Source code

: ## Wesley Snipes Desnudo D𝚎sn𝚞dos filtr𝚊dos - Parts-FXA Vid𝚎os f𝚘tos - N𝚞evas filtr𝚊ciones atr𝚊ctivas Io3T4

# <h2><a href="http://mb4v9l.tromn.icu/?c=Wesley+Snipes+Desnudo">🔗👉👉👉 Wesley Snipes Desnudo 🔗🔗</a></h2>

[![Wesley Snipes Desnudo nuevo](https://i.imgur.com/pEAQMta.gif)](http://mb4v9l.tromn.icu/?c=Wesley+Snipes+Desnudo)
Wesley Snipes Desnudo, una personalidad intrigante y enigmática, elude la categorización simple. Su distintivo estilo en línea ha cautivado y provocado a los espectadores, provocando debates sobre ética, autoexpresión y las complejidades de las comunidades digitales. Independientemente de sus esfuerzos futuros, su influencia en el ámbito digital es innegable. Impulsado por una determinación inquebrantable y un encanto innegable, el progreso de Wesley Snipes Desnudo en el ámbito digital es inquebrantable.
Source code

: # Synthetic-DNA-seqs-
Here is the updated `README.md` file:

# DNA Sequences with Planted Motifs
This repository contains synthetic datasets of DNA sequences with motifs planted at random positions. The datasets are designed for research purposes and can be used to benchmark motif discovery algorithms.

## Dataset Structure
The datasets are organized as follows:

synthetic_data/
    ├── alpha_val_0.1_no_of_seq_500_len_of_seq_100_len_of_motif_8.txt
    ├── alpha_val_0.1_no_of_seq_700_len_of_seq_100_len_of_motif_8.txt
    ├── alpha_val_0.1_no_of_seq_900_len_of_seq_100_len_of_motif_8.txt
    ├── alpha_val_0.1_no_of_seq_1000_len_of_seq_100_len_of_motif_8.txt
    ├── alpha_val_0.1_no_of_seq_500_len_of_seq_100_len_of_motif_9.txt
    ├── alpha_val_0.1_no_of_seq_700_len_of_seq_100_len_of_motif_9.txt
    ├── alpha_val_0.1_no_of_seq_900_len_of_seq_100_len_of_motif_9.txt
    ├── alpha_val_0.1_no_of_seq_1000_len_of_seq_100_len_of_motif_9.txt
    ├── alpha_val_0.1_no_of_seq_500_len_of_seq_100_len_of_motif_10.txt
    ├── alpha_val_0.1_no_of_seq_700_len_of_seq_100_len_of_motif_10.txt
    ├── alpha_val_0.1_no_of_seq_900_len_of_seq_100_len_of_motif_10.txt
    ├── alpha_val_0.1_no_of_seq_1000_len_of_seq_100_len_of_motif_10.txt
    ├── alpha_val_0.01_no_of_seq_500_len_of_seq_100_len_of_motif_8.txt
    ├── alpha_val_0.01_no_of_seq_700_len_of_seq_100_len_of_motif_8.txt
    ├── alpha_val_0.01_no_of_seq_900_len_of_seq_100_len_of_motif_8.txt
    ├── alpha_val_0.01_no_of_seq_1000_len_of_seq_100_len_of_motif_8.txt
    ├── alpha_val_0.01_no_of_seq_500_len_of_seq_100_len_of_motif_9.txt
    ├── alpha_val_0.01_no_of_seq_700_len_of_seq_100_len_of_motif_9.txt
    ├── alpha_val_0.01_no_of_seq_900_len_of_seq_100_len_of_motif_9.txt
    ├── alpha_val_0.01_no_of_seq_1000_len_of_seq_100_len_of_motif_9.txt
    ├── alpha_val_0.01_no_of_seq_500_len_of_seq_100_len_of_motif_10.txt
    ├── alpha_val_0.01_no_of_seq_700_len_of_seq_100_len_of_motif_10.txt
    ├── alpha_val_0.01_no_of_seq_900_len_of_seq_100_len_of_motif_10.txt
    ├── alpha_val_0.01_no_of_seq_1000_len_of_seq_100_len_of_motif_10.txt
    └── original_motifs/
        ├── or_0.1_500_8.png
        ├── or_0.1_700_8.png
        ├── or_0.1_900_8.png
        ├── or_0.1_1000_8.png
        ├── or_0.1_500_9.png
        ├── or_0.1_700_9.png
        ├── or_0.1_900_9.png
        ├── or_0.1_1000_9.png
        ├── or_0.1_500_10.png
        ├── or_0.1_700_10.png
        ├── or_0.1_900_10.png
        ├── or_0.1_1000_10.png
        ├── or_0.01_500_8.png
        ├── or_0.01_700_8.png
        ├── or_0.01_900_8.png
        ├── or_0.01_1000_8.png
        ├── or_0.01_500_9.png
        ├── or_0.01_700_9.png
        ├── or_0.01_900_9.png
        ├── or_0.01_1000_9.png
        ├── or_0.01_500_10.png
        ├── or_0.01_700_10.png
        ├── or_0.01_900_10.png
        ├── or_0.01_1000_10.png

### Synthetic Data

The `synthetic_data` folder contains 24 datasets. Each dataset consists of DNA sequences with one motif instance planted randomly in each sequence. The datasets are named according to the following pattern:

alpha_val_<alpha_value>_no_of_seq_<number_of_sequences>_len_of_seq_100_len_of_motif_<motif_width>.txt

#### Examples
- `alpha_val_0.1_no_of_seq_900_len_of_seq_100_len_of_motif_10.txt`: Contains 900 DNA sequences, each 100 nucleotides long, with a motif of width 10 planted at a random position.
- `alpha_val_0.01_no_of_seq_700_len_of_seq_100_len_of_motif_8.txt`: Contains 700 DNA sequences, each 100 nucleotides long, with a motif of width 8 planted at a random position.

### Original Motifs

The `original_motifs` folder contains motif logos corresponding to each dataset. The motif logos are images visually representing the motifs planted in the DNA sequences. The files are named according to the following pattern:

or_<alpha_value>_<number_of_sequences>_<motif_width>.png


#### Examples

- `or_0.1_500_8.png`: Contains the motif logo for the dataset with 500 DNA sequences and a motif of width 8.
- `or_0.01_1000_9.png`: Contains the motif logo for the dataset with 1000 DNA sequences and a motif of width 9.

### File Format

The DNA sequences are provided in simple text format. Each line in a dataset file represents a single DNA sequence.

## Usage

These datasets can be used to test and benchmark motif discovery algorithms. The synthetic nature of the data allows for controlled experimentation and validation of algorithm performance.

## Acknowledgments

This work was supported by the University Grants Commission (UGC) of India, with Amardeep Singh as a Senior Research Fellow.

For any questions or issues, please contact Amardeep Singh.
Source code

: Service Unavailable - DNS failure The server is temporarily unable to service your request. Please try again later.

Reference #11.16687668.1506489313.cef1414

================================

Start to finish, output the whole listing exactly.

#### RESULT OF THIS TASK
Source code

: ## Wesley Snipes Desnudo D𝚎sn𝚞dos filtr𝚊dos - Parts-FXA Vid𝚎os f𝚘tos - N𝚞evas filtr𝚊ciones atr𝚊ctivas Io3T4

# <h2><a href="http://mb4v9l.tromn.icu/?c=Wesley+Snipes+Desnudo">🔗👉👉👉 Wesley Snipes Desnudo 🔗🔗</a></h2>

[![Wesley Snipes Desnudo nuevo](https://i.imgur.com/pEAQMta.gif)](http://mb4v9l.tromn.icu/?c=Wesley+Snipes+Desnudo)
Wesley Snipes Desnudo, una personalidad intrigante y enigmática, elude la categorización simple. Su distintivo estilo en línea ha cautivado y provocado a los espectadores, provocando debates sobre ética, autoexpresión y las complejidades de las comunidades digitales. Independientemente de sus esfuerzos futuros, su influencia en el ámbito digital es innegable. Impulsado por una determinación inquebrantable y un encanto innegable, el progreso de Wesley Snipes Desnudo en el ámbito digital es inquebrantable.
Source code

: # Synthetic-DNA-seqs-
Here is the updated `README.md` file:

# DNA Sequences with Planted Motifs
This repository contains synthetic datasets of DNA sequences with motifs planted at random positions. The datasets are designed for research purposes and can be used to benchmark motif discovery algorithms.

## Dataset Structure
The datasets are organized as follows:

synthetic_data/
    ├── alpha_val_0.1_no_of_seq_500_len_of_seq_100_len_of_motif_8.txt
    ├── alpha_val_0.1_no_of_seq_700_len_of_seq_100_len_of_motif_8.txt
    ├── alpha_val_0.1_no_of_seq_900_len_of_seq_100_len_of_motif_8.txt
    ├── alpha_val_0.1_no_of_seq_1000_len_of_seq_100_len_of_motif_8.txt
    ├── alpha_val_0.1_no_of_seq_500_len_of_seq_100_len_of_motif_9.txt
    ├── alpha_val_0.1_no_of_seq_700_len_of_seq_100_len_of_motif_9.txt
    ├── alpha_val_0.1_no_of_seq_900_len_of_seq_100_len_of_motif_9.txt
    ├── alpha_val_0.1_no_of_seq_1000_len_of_seq_100_len_of_motif_9.txt
    ├── alpha_val_0.1_no_of_seq_500_len_of_seq_100_len_of_motif_10.txt
    ├── alpha_val_0.1_no_of_seq_700_len_of_seq_100_len_of_motif_10.txt
    ├── alpha_val_0.1_no_of_seq_900_len_of_seq_100_len_of_motif_10.txt
    ├── alpha_val_0.1_no_of_seq_1000_len_of_seq_100_len_of_motif_10.txt
    ├── alpha_val_0.01_no_of_seq_500_len_of_seq_100_len_of_motif_8.txt
    ├── alpha_val_0.01_no_of_seq_700_len_of_seq_100_len_of_motif_8.txt
    ├── alpha_val_0.01_no_of_seq_900_len_of_seq_100_len_of_motif_8.txt
    ├── alpha_val_0.01_no_of_seq_1000_len_of_seq_100_len_of_motif_8.txt
    ├── alpha_val_0.01_no_of_seq_500_len_of_seq_100_len_of_motif_9.txt
    ├── alpha_val_0.01_no_of_seq_700_len_of_seq_100_len_of_motif_9.txt
    ├── alpha_val_0.01_no_of_seq_900_len_of_seq_100_len_of_motif_9.txt
    ├── alpha_val_0.01_no_of_seq_1000_len_of_seq_100_len_of_motif_9.txt
    ├── alpha_val_0.01_no_of_seq_500_len_of_seq_100_len_of_motif_10.txt
    ├── alpha_val_0.01_no_of_seq_700_len_of_seq_100_len_of_motif_10.txt
    ├── alpha_val_0.01_no_of_seq_900_len_of_seq_100_len_of_motif_10.txt
    ├── alpha_val_0.01_no_of_seq_1000_len_of_seq_100_len_of_motif_10.txt
    └── original_motifs/
        ├── or_0.1_500_8.png
        ├── or_0.1_700_8.png
        ├── or_0.1_900_8.png
        ├── or_0.1_1000_8.png
        ├── or_0.1_500_9.png
        ├── or_0.1_700_9.png
        ├── or_0.1_900_9.png
        ├── or_0.1_1000_9.png
        ├── or_0.1_500_10.png
        ├── or_0.1_700_10.png
        ├── or_0.1_900_10.png
        ├── or_0.1_1000_10.png
        ├── or_0.01_500_8.png
        ├── or_0.01_700_8.png
        ├── or_0.01_900_8.png
        ├── or_0.01_1000_8.png
        ├── or_0.01_500_9.png
        ├── or_0.01_700_9.png
        ├── or_0.01_900_9.png
        ├── or_0.01_1000_9.png
        ├── or_0.01_500_10.png
        ├── or_0.01_700_10.png
        ├── or_0.01_900_10.png
        ├── or_0.01_1000_10.png

### Synthetic Data

The `synthetic_data` folder contains 24 datasets. Each dataset consists of DNA sequences with one motif instance planted randomly in each sequence. The datasets are named according to the following pattern:

alpha_val_<alpha_value>_no_of_seq_<number_of_sequences>_len_of_seq_100_len_of_motif_<motif_width>.txt

#### Examples
- `alpha_val_0.1_no_of_seq_900_len_of_seq_100_len_of_motif_10.txt`: Contains 900 DNA sequences, each 100 nucleotides long, with a motif of width 10 planted at a random position.
- `alpha_val_0.01_no_of_seq_700_len_of_seq_100_len_of_motif_8.txt`: Contains 700 DNA sequences, each 100 nucleotides long, with a motif of width 8 planted at a random position.

### Original Motifs

The `original_motifs` folder contains motif logos corresponding to each dataset. The motif logos are images visually representing the motifs planted in the DNA sequences. The files are named according to the following pattern:

or_<alpha_value>_<number_of_sequences>_<motif_width>.png


#### Examples

- `or_0.1_500_8.png`: Contains the motif logo for the dataset with 500 DNA sequences and a motif of width 8.
- `or_0.01_1000_9.png`: Contains the motif logo for the dataset with 1000 DNA sequences and a motif of width 9.

### File Format

The DNA sequences are provided in simple text format. Each line in a dataset file represents a single DNA sequence.

## Usage

These datasets can be used to test and benchmark motif discovery algorithms. The synthetic nature of the data allows for controlled experimentation and validation of algorithm performance.

## Acknowledgments

This work was supported by the University Grants Commission (UGC) of India, with Amardeep Singh as a Senior Research Fellow.

For any questions or issues, please contact Amardeep Singh.
Source code

: Service Unavailable - DNS failure The server is temporarily unable to service your request. Please try again later.

Reference #11.16687668.1506489313.cef1414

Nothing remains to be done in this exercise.